Most will want you to use their payroll company, though many will allow you to use another.

It’s not so much that they assume you want to work through an Umbrella scheme, it’s more that they prefer it if you do, to limit their liability if it turns out in the future that they allowed CIS when they shouldn’t have.

Even with a Ltd Co. some of the Agencies are now insisting a payroll company is used.
 
2020 is the year that companies cannot use subcontractors going through there own ltd companies in the private sector.
Some Agencies now state umbrella only.
 
The best way round 1R35 is to work for more than 1 company per year.

That is a myth unfortunately. If you are not purchasing materials or not responsible to correct faults and snags out of your own pocket you are classed as employed and should be PAYE. It makes no difference how many companies you work for.
 
That is a myth unfortunately. If you are not purchasing materials or not responsible to correct faults and snags out of your own pocket you are classed as employed and should be PAYE. It makes no difference how many companies you work for.
It’s not being PAYE, that’s an issue.
It’s this bogus PAYE that the agencies want us to take, where, we aren’t employed by anyone, and we have to pay the employer’s NI contribution.
 
It’s not being PAYE, that’s an issue.
It’s this bogus PAYE that the agencies want us to take, where, we aren’t employed by anyone, and we have to pay the employer’s NI contribution.
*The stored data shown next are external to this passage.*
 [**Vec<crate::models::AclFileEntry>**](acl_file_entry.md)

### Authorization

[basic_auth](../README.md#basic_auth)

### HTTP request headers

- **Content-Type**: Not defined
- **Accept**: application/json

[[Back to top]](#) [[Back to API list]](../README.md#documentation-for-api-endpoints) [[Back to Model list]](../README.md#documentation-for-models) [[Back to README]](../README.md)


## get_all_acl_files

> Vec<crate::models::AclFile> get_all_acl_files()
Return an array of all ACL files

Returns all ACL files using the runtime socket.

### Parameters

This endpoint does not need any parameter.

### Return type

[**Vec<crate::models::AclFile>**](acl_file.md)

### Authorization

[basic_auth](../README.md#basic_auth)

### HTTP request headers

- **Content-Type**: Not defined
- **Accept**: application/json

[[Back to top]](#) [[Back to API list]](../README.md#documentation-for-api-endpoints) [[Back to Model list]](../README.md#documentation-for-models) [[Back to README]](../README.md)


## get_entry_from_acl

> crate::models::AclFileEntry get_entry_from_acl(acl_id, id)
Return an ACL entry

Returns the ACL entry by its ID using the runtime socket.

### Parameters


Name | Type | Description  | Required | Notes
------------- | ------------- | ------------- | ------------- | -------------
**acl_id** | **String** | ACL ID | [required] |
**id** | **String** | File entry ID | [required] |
Under an umbrella you are your own employee just like a company director so employers NIC is down to you.
 
Exactly.
If the director is employed, the company that employs them pays the employer’s NI contribution.
It could be that the director is the owner and sole director of a Ltd Company, so technically the director is employing them self and as the employer pays employer’s NI contribution.
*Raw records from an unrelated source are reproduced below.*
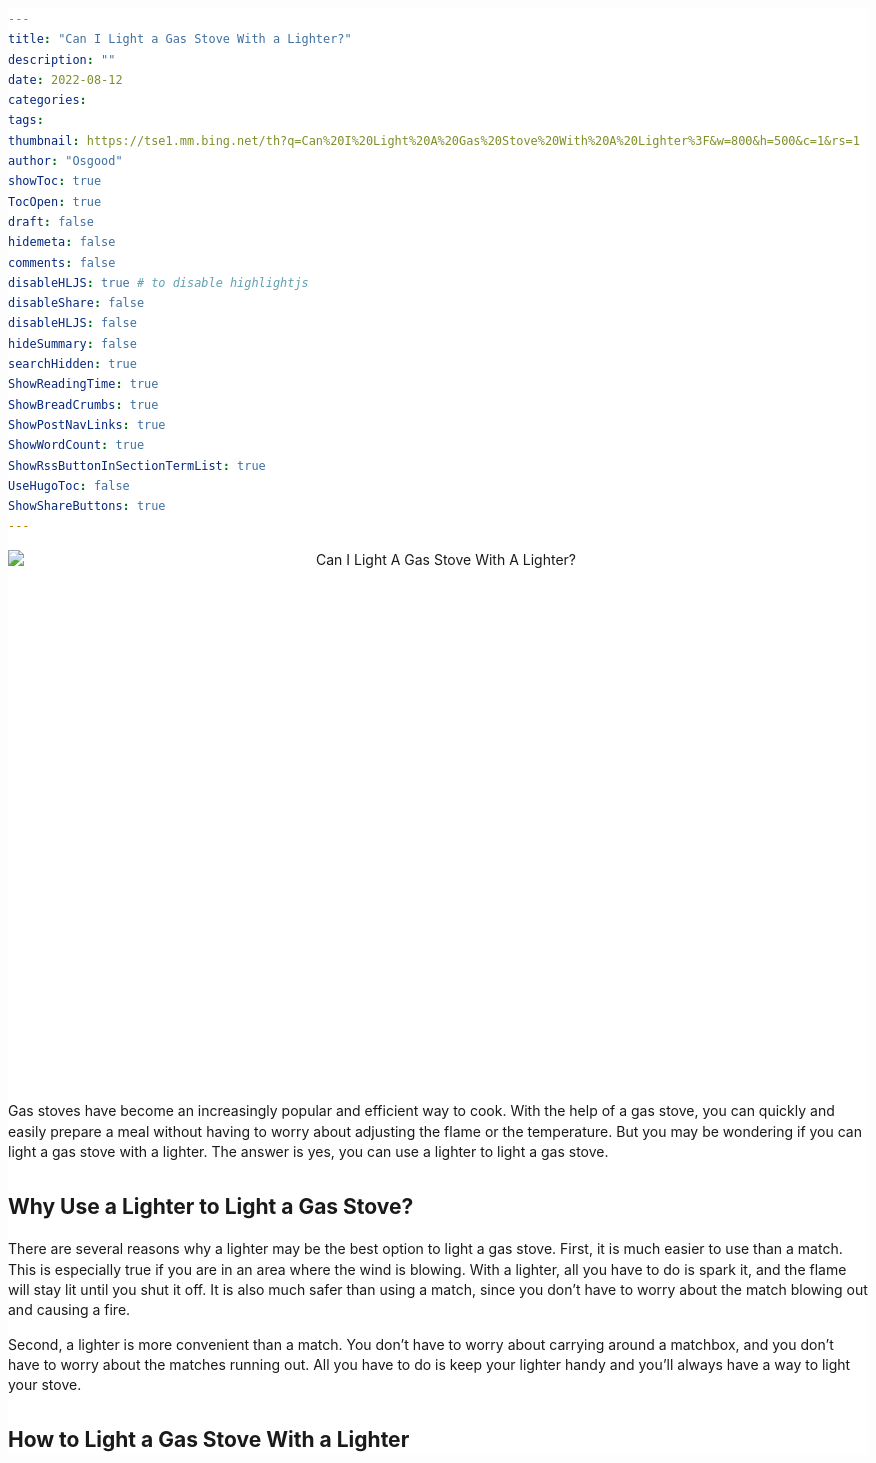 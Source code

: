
 ```yaml
---
title: "Can I Light a Gas Stove With a Lighter?"
description: ""
date: 2022-08-12
categories: 
tags: 
thumbnail: https://tse1.mm.bing.net/th?q=Can%20I%20Light%20A%20Gas%20Stove%20With%20A%20Lighter%3F&w=800&h=500&c=1&rs=1
author: "Osgood"
showToc: true
TocOpen: true
draft: false
hidemeta: false
comments: false
disableHLJS: true # to disable highlightjs
disableShare: false
disableHLJS: false
hideSummary: false
searchHidden: true
ShowReadingTime: true
ShowBreadCrumbs: true
ShowPostNavLinks: true
ShowWordCount: true
ShowRssButtonInSectionTermList: true
UseHugoToc: false
ShowShareButtons: true
---
```


<center>
	<img src="https://tse1.mm.bing.net/th?q=Can%20I%20Light%20A%20Gas%20Stove%20With%20A%20Lighter%3F&w=800&h=500&c=1&rs=1" alt="Can I Light A Gas Stove With A Lighter?" width="800" height="500" style="display: block; width: 100%; height: auto">
</center>

<p>Gas stoves have become an increasingly popular and efficient way to cook. With the help of a gas stove, you can quickly and easily prepare a meal without having to worry about adjusting the flame or the temperature. But you may be wondering if you can light a gas stove with a lighter. The answer is yes, you can use a lighter to light a gas stove.</p>

<h2>Why Use a Lighter to Light a Gas Stove?</h2>

<p>There are several reasons why a lighter may be the best option to light a gas stove. First, it is much easier to use than a match. This is especially true if you are in an area where the wind is blowing. With a lighter, all you have to do is spark it, and the flame will stay lit until you shut it off. It is also much safer than using a match, since you don’t have to worry about the match blowing out and causing a fire.</p>

<p>Second, a lighter is more convenient than a match. You don’t have to worry about carrying around a matchbox, and you don’t have to worry about the matches running out. All you have to do is keep your lighter handy and you’ll always have a way to light your stove.</p>

<h2>How to Light a Gas Stove With a Lighter</h2>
The Umbrella scheme is not a Ltd Company paying a director.
It’s a scheme for agencies to pay workers that they supply to companies.
If the agencies want to employ workers, then the agencies should pay the employer’s NI contribution.
Then as an employee, the worker will have a contract of employment, be entitled to holiday pay, sick pay, etc.
 
Exactly.
If the director is employed, the company that employs them pays the employer’s NI contribution.
It could be that the director is the owner and sole director of a Ltd Company, so technically the director is employing them self and as the employer pays employer’s NI contribution.
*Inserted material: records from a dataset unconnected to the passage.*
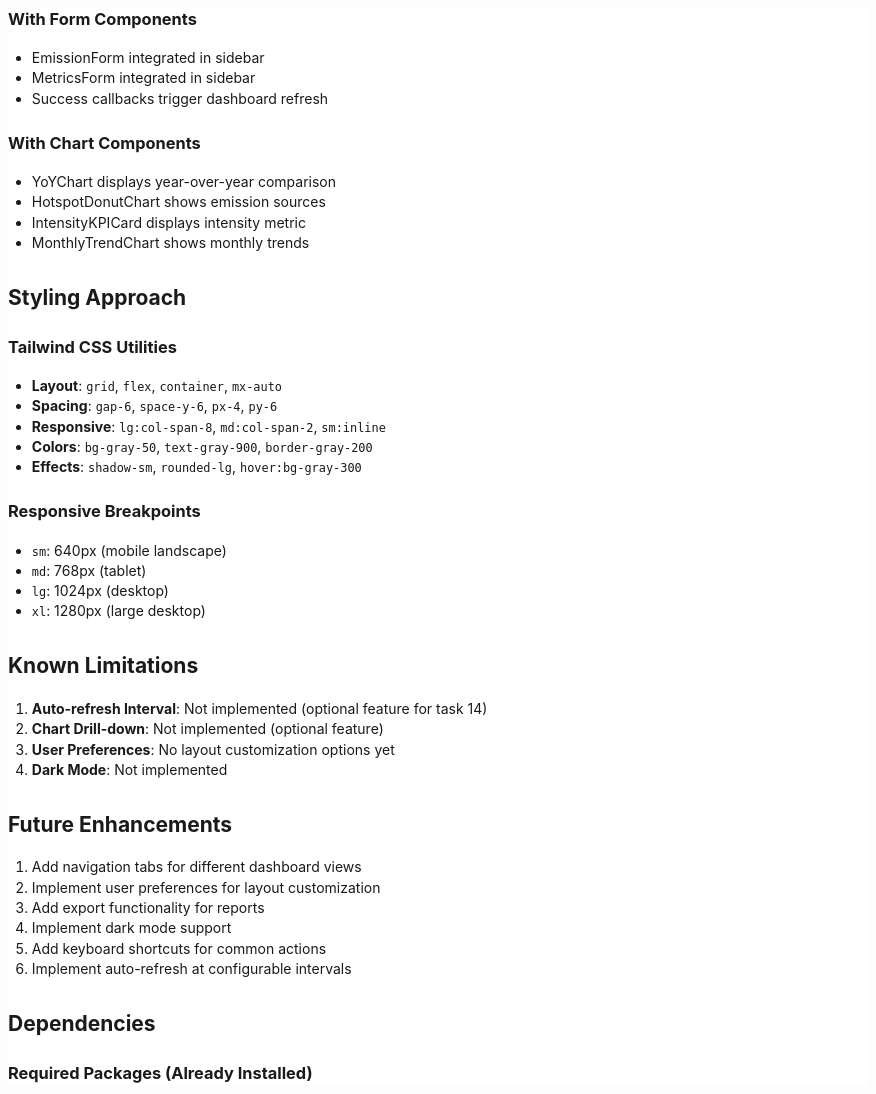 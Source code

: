 ### With Form Components

- EmissionForm integrated in sidebar
- MetricsForm integrated in sidebar
- Success callbacks trigger dashboard refresh

### With Chart Components

- YoYChart displays year-over-year comparison
- HotspotDonutChart shows emission sources
- IntensityKPICard displays intensity metric
- MonthlyTrendChart shows monthly trends

## Styling Approach

### Tailwind CSS Utilities

- **Layout**: `grid`, `flex`, `container`, `mx-auto`
- **Spacing**: `gap-6`, `space-y-6`, `px-4`, `py-6`
- **Responsive**: `lg:col-span-8`, `md:col-span-2`, `sm:inline`
- **Colors**: `bg-gray-50`, `text-gray-900`, `border-gray-200`
- **Effects**: `shadow-sm`, `rounded-lg`, `hover:bg-gray-300`

### Responsive Breakpoints

- `sm`: 640px (mobile landscape)
- `md`: 768px (tablet)
- `lg`: 1024px (desktop)
- `xl`: 1280px (large desktop)

## Known Limitations

1. **Auto-refresh Interval**: Not implemented (optional feature for task 14)
2. **Chart Drill-down**: Not implemented (optional feature)
3. **User Preferences**: No layout customization options yet
4. **Dark Mode**: Not implemented

## Future Enhancements

1. Add navigation tabs for different dashboard views
2. Implement user preferences for layout customization
3. Add export functionality for reports
4. Implement dark mode support
5. Add keyboard shortcuts for common actions
6. Implement auto-refresh at configurable intervals

## Dependencies

### Required Packages (Already Installed)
The Umbrella scheme is not a Ltd Company paying a director.
It’s a scheme for agencies to pay workers that they supply to companies.
If the agencies want to employ workers, then the agencies should pay the employer’s NI contribution.
Then as an employee, the worker will have a contract of employment, be entitled to holiday pay, sick pay, etc.

This is it. What an umbrella company is is a group of small Ltd companies under one umbrella. So your ‘company’ is probably called ‘28562836’ but it is a Ltd company under the umbrella of the agency. As such ‘technically’ you are the Director of company 28562836 and so you pay employers NIC on the wages you give to yourself as Company Director.
 
In the past, there were Umbrella payment companies, where each worker became a director of the umbrella company (usually after having paid a fee) and then the worker was paid a minimum wage, tax and employer’s and employee’s NI was deducted, and the rest paid to the worker as a dividend.
Such companies were outlawed some time ago by HMRC.

Your suggestion that Payroll companies are now setting up each worker as a Ltd. Co. then paying the worker as a director of a company the worker has no knowledge of, sounds ludicrous.
Would the payroll company set up these Ltd. Companies in advance, then just allocate each worker to the next available Ltd. Co. on the list?
Or would they just set up a new Ltd. Co. for each worker, as and when the agency passed on the worker’s details?

The biggest question, is how would they obtain authorisation to deal with Companies House, Corporation Tax and the CIS/PAYE department without the worker’s knowledge?